Exercise inputs >>
------------------------------------------------
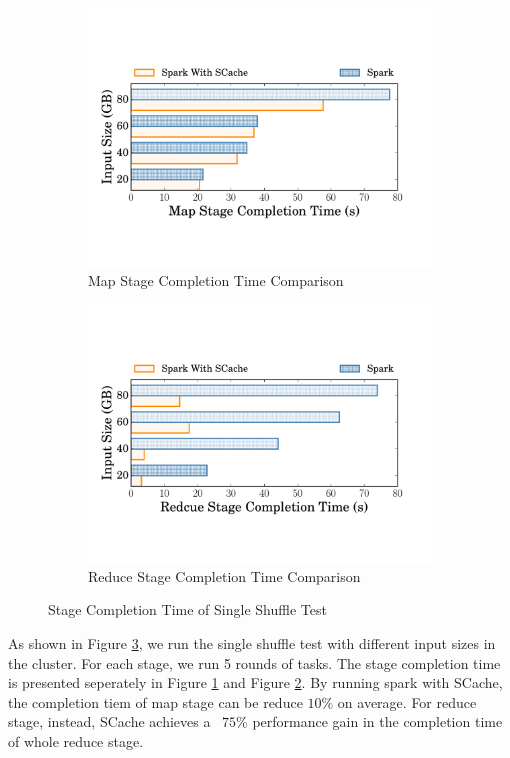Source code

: \begin{figure}
	\begin{subfigure}{\linewidth}
		\centering
		\includegraphics[width=0.9\linewidth]{fig/groupbymapstage}
		\caption{Map Stage Completion Time Comparison}
		\label{fig:mapstage}
	\end{subfigure}
	\begin{subfigure}{\linewidth}
		\centering
		\includegraphics[width=0.9\linewidth]{fig/groupbyreducestage}
		\caption{Reduce Stage Completion Time Comparison}
		\label{fig:reducestage}
	\end{subfigure}
	\caption{Stage Completion Time of Single Shuffle Test}
	\label{fig:singleshuffle}
\end{figure}
As shown in Figure \ref{fig:singleshuffle}, we run the single shuffle test with different input sizes in the cluster. For each stage, we run 5 rounds of tasks. The stage completion time is presented seperately in Figure \ref{fig:mapstage} and Figure \ref{fig:reducestage}. By running spark with SCache, the completion tiem of map stage can be reduce $10\%$ on average. For reduce stage, instead, SCache achieves a ~$75\%$ performance gain in the completion time of whole reduce stage.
------------------------------------------------
Task directions >> Count the lines above in which the word "caption" appears, then state only that count.

Exercise result >> 3